# Walk behind or lawn-tractor mounted snowblowers?



## jpilk99 (Nov 29, 2012)

Hi all,

I've always been a "walk behind" snowblower guy and been moderately happy. Even with 6 forward speeds and 2 reverse on my Toro 824 powershift, I found I was getting quite a work out when I cleared the driveway.

The next summer, I bought a brand new Husqvarna LGT 24K54 lawn tractor. LOVE IT. When I found I could buy a snowblower attachment I thought - THAT'S the way to go!!! I sold the Toro and started looking for the Bercomac attachments. Found a nice deal on Craigslist for a 40" snowblower attachement itself, but, the subframe connector is for a different model and won't fit mine. May need to get a drive mechanism too - which will set me back about $750-800.

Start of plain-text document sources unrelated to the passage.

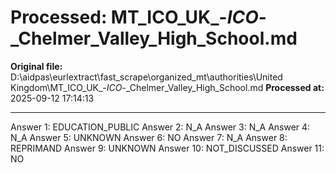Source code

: # Processed: MT_ICO_UK_-_ICO_-_Chelmer_Valley_High_School.md

**Original file:** D:\aidpas\eurlextract\fast_scrape\organized_mt\authorities\United Kingdom\MT_ICO_UK_-_ICO_-_Chelmer_Valley_High_School.md
**Processed at:** 2025-09-12 17:14:13

---

Answer 1: EDUCATION_PUBLIC
Answer 2: N_A
Answer 3: N_A
Answer 4: N_A
Answer 5: UNKNOWN
Answer 6: NO
Answer 7: N_A
Answer 8: REPRIMAND
Answer 9: UNKNOWN
Answer 10: NOT_DISCUSSED
Answer 11: NO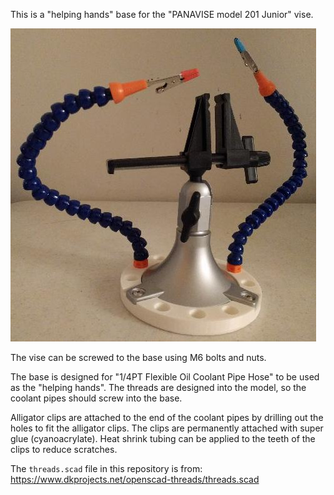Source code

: This is a "helping hands" base for the "PANAVISE model 201 Junior"
vise.

![Assembled](docs/img/assembled.jpg)

The vise can be screwed to the base using M6 bolts and nuts.

The base is designed for "1/4PT Flexible Oil Coolant Pipe Hose" to be
used as the "helping hands".  The threads are designed into the model,
so the coolant pipes should screw into the base.

Alligator clips are attached to the end of the coolant pipes by
drilling out the holes to fit the alligator clips.  The clips are
permanently attached with super glue (cyanoacrylate).  Heat shrink
tubing can be applied to the teeth of the clips to reduce scratches.

The `threads.scad` file in this repository is from:
  https://www.dkprojects.net/openscad-threads/threads.scad
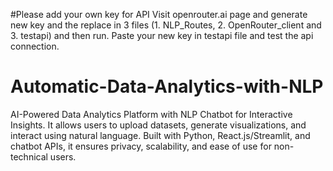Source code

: #Please add your own key for API
Visit openrouter.ai page and generate new key and the replace in 3 files (1. NLP_Routes, 2. OpenRouter_client and 3. testapi) and then run. Paste your new key in testapi file and test the api connection.

# Automatic-Data-Analytics-with-NLP
AI-Powered Data Analytics Platform with NLP Chatbot for Interactive Insights. It allows users to upload datasets, generate visualizations, and interact using natural language. Built with Python, React.js/Streamlit, and chatbot APIs, it ensures privacy, scalability, and ease of use for non-technical users.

My question is: I could buy a nice walk behind for $750-800. Do I buy a walk behind or buy the parts to make this lawntractor/Berco snowblower?

Thanks in advance,

Jay


----------



## HCBPH (Mar 8, 2011)

*Options*

First off, Welcome to the forum.

Storage space should be about the same. How easy and quick would it be to switch between mowing and blowing? If the tractor is down, you can't do either. If you have both then you have 2 to maintain. If you have a walk behind you won't be subjecting the tractor to snow, ice etc and the hours of blowing. With a 40" blower, will it get into all the spaces you would plan to blow?

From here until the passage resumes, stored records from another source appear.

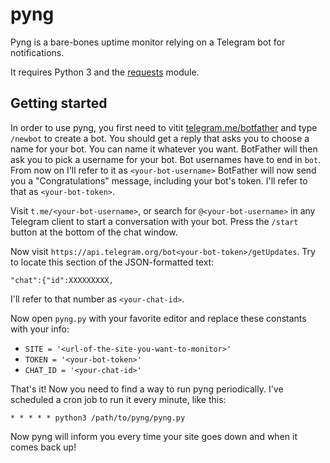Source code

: pyng
====

Pyng is a bare-bones uptime monitor relying on a Telegram bot for notifications.

It requires Python 3 and the [requests](docs.python-requests.org/) module.

Getting started
---------------

In order to use pyng, you first need to vitit [telegram.me/botfather](telegram.me/botfather) and type `/newbot` to create a bot. You should get a reply that asks you to choose a name for your bot. You can name it whatever you want. BotFather will then ask you to pick a username for your bot. Bot usernames have to end in `bot`. From now on I'll refer to it as `<your-bot-username>` BotFather will now send you a "Congratulations" message, including your bot's token. I'll refer to that as `<your-bot-token>`.

Visit `t.me/<your-bot-username>`, or search for `@<your-bot-username>` in any Telegram client to start a conversation with your bot. Press the `/start` button at the bottom of the chat window.

Now visit `https://api.telegram.org/bot<your-bot-token>/getUpdates`. Try to locate this section of the JSON-formatted text:

    "chat":{"id":XXXXXXXXX,

I'll refer to that number as `<your-chat-id>`.

Now open `pyng.py` with your favorite editor and replace these constants with your info:

*   `SITE = '<url-of-the-site-you-want-to-monitor>'`
*   `TOKEN = '<your-bot-token>'`
*   `CHAT_ID = '<your-chat-id>'`

That's it! Now you need to find a way to run pyng periodically. I've scheduled a cron job to run it every minute, like this:

    * * * * * python3 /path/to/pyng/pyng.py

Now pyng will inform you every time your site goes down and when it comes back up!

That pretty much sums it up. Figure out which items apply and you'll have your answer.


----------



## KerryAll (Oct 19, 2011)

I find the walk-behind blower to be great exercise. Most of us up here in Canada don't ski, as some would have you believe, so we need to get off the couch!!


----------



## bwdbrn1 (Nov 24, 2010)

KerryAll said:


> I find the walk-behind blower to be great exercise. Most of us up here in Canada don't ski, as some would have you believe, so we need to get off the couch!!

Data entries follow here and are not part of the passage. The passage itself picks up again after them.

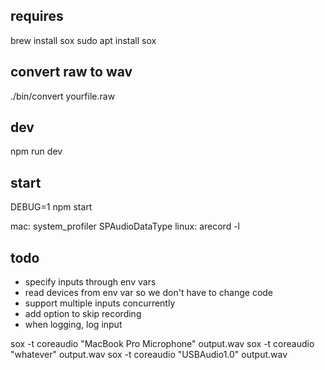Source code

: ## requires
brew install sox
sudo apt install sox

## convert raw to wav
./bin/convert yourfile.raw

## dev
npm run dev

## start
DEBUG=1 npm start

mac: system_profiler SPAudioDataType
linux: arecord -l

## todo
* specify inputs through env vars
* read devices from env var so we don't have to change code
* support multiple inputs concurrently
* add option to skip recording
* when logging, log input


sox -t coreaudio "MacBook Pro Microphone" output.wav
sox -t coreaudio "whatever" output.wav
sox -t coreaudio "USBAudio1.0" output.wav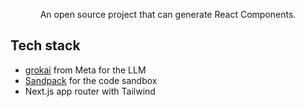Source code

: <p align="center">
  An open source project that can generate React Components.
</p>

## Tech stack

- [grokai](https://x.ai) from Meta for the LLM
- [Sandpack](https://sandpack.codesandbox.io/) for the code sandbox
- Next.js app router with Tailwind

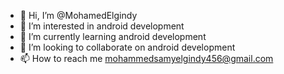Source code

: - 👋 Hi, I’m @MohamedElgindy
- 👀 I’m interested in android development
- 🌱 I’m currently learning android development
- 💞️ I’m looking to collaborate on android development
- 📫 How to reach me mohammedsamyelgindy456@gmail.com


<!---
MohamedElgindy/MohamedElgindy is a ✨ special ✨ repository because its `README.md` (this file) appears on your GitHub profile.
You can click the Preview link to take a look at your changes.
--->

Well there goes another one of my long held beliefs

Anyway, do you still have the Toro walk behind? Not to throw you off track, but if you've got the room, maybe having both would be an option. Personally I have a single stage walk behind, a 2 stage walk behind, and the one in my avatar to the left, plus the old standby snow shovel. I use which ever one tickles my fancy, or the amount of snow we get.


----------